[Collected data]
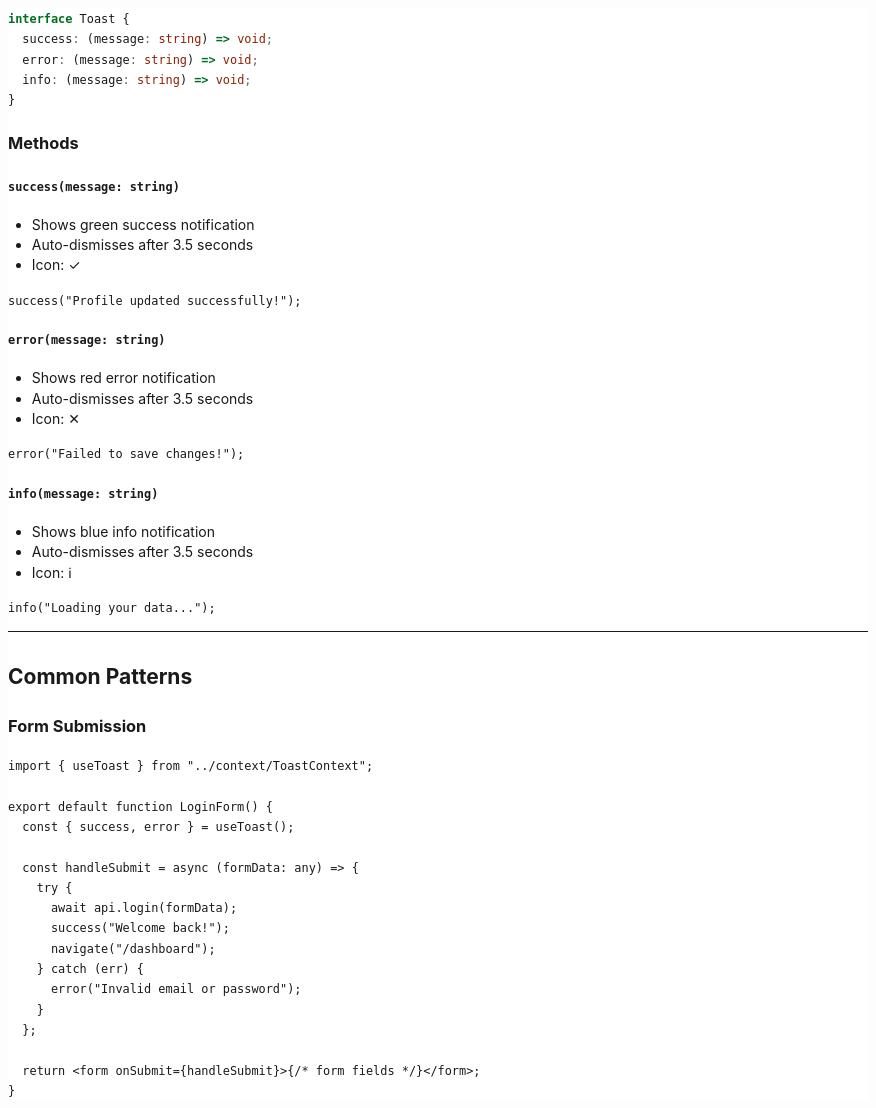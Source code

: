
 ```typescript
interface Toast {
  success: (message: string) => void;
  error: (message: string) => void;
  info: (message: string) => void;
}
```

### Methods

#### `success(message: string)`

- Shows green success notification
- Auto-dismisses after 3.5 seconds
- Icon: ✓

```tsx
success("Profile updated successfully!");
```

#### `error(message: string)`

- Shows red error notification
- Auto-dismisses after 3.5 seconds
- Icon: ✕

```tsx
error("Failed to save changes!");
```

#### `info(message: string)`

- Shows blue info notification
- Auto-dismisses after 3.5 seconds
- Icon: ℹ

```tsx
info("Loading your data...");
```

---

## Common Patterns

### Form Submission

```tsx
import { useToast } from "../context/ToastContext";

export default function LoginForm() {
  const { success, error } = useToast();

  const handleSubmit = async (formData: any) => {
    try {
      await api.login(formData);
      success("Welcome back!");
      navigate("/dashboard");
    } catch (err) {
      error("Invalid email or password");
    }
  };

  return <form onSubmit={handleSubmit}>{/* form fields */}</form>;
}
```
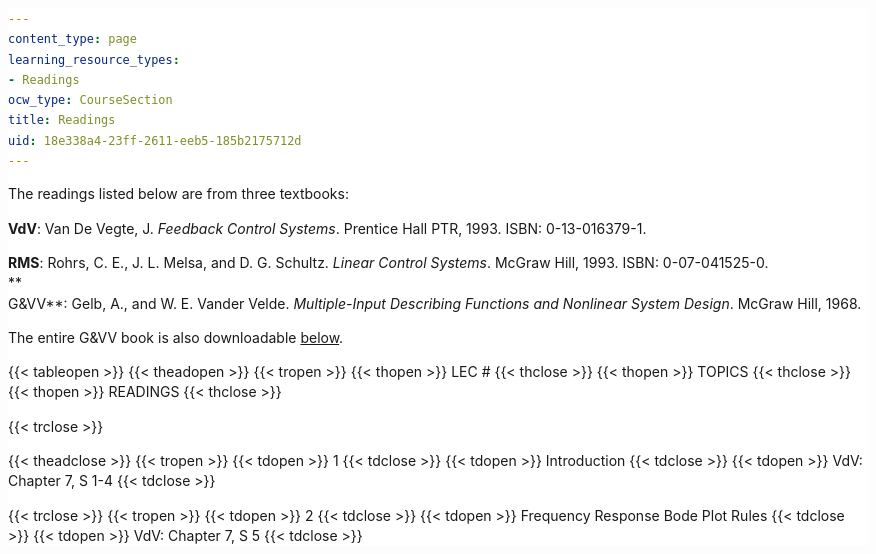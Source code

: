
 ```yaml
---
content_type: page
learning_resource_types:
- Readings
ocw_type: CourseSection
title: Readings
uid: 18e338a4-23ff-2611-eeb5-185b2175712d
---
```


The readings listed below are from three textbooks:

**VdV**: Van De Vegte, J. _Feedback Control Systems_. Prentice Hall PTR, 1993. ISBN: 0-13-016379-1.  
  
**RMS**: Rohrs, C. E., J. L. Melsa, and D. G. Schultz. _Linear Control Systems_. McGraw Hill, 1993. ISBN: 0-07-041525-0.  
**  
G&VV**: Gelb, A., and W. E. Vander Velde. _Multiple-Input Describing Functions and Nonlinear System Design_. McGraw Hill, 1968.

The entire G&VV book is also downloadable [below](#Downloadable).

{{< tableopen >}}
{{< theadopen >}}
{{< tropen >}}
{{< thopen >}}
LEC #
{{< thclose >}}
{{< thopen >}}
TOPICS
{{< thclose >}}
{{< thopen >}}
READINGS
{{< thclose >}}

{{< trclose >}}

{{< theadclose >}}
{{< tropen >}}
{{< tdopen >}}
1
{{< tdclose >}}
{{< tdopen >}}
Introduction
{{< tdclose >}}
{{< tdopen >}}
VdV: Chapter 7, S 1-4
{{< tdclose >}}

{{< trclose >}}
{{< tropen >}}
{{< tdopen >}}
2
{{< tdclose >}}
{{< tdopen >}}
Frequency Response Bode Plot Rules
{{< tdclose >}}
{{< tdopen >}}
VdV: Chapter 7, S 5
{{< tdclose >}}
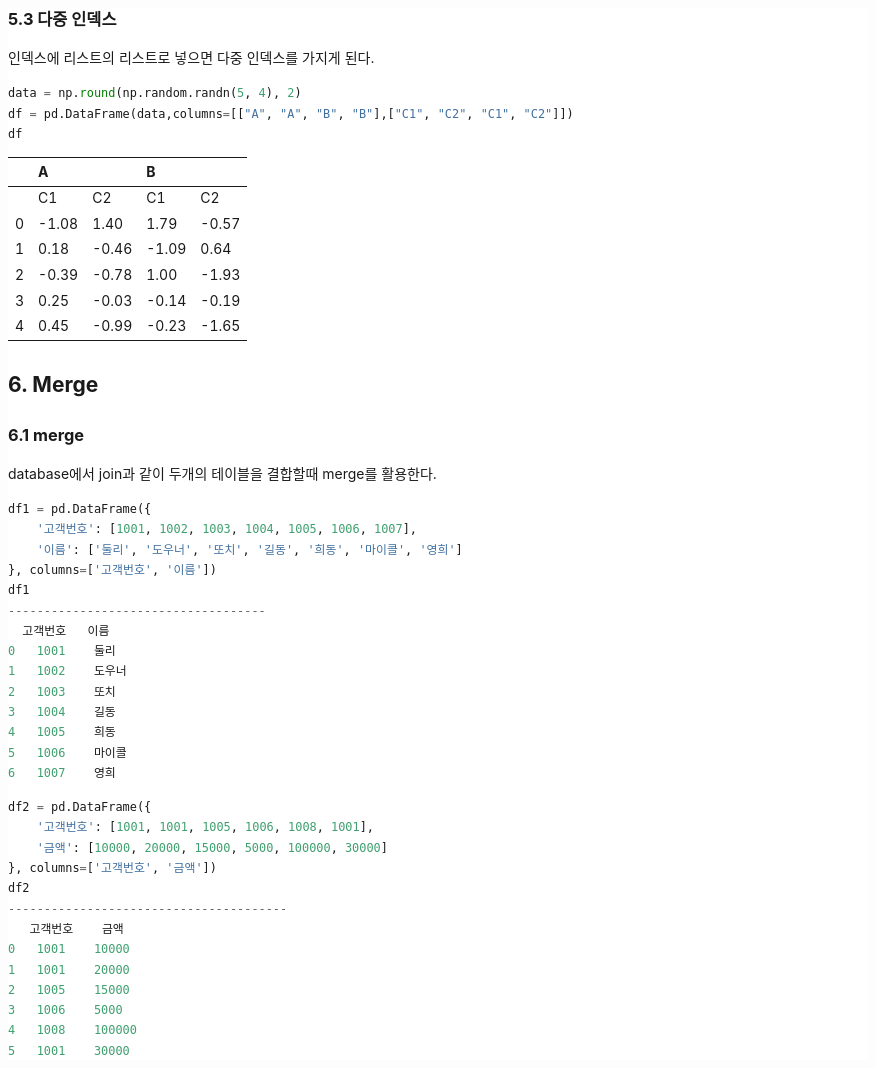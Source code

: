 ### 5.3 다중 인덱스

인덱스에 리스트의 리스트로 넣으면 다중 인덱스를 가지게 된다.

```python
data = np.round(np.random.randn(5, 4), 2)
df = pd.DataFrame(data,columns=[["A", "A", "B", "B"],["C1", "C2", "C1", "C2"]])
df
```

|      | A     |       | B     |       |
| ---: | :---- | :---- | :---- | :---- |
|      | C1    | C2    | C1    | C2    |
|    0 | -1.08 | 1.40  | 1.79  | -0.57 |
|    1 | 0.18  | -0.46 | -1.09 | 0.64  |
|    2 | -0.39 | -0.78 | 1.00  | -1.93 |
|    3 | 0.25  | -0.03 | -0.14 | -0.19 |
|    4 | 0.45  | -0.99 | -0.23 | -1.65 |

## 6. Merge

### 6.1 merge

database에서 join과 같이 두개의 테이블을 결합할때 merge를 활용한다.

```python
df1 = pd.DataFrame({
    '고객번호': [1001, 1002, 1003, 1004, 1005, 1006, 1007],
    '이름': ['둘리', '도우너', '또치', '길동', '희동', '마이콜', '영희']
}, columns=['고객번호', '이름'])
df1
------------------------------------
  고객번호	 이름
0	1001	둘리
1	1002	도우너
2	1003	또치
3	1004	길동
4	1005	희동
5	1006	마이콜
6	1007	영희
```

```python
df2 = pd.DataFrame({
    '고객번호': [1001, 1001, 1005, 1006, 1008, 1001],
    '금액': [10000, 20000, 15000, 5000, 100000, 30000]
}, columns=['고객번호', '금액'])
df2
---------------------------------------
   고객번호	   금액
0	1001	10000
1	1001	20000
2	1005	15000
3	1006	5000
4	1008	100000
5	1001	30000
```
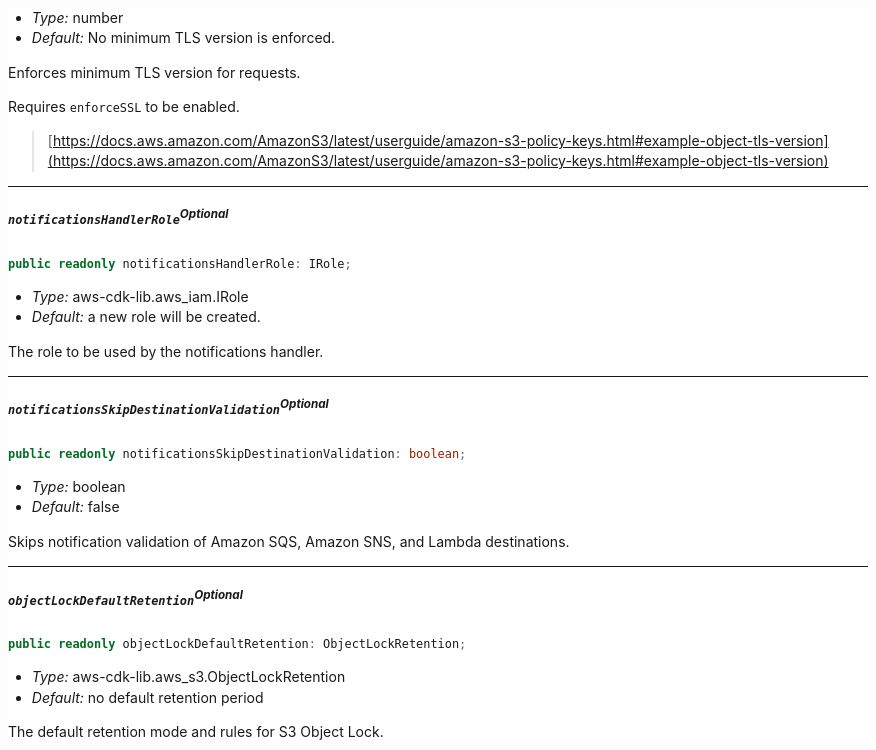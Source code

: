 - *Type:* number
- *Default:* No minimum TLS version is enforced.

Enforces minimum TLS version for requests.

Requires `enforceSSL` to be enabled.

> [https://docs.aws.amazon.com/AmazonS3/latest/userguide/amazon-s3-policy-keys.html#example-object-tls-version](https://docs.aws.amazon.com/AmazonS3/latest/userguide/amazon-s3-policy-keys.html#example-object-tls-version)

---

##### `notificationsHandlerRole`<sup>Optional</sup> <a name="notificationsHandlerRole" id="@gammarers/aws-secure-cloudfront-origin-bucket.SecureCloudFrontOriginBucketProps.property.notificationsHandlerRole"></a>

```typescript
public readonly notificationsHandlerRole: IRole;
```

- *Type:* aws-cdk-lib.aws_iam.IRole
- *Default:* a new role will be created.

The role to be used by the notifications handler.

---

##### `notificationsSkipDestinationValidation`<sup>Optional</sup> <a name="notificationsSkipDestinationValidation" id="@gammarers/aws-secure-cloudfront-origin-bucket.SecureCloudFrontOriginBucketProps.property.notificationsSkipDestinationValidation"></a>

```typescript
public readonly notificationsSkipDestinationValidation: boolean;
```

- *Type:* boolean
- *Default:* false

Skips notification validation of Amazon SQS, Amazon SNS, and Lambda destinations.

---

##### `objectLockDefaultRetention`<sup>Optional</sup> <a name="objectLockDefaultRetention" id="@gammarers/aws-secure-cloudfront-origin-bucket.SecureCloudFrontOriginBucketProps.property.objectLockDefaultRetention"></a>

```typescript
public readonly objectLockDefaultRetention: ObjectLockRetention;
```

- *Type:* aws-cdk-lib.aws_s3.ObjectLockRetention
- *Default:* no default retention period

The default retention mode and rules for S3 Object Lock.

## Task requirements
The expected answer is a copy of each line in the records that holds the word "McGraw".

## Completed task
**RMS**: Rohrs, C. E., J. L. Melsa, and D. G. Schultz. _Linear Control Systems_. McGraw Hill, 1993. ISBN: 0-07-041525-0.  
G&VV**: Gelb, A., and W. E. Vander Velde. _Multiple-Input Describing Functions and Nonlinear System Design_. McGraw Hill, 1968.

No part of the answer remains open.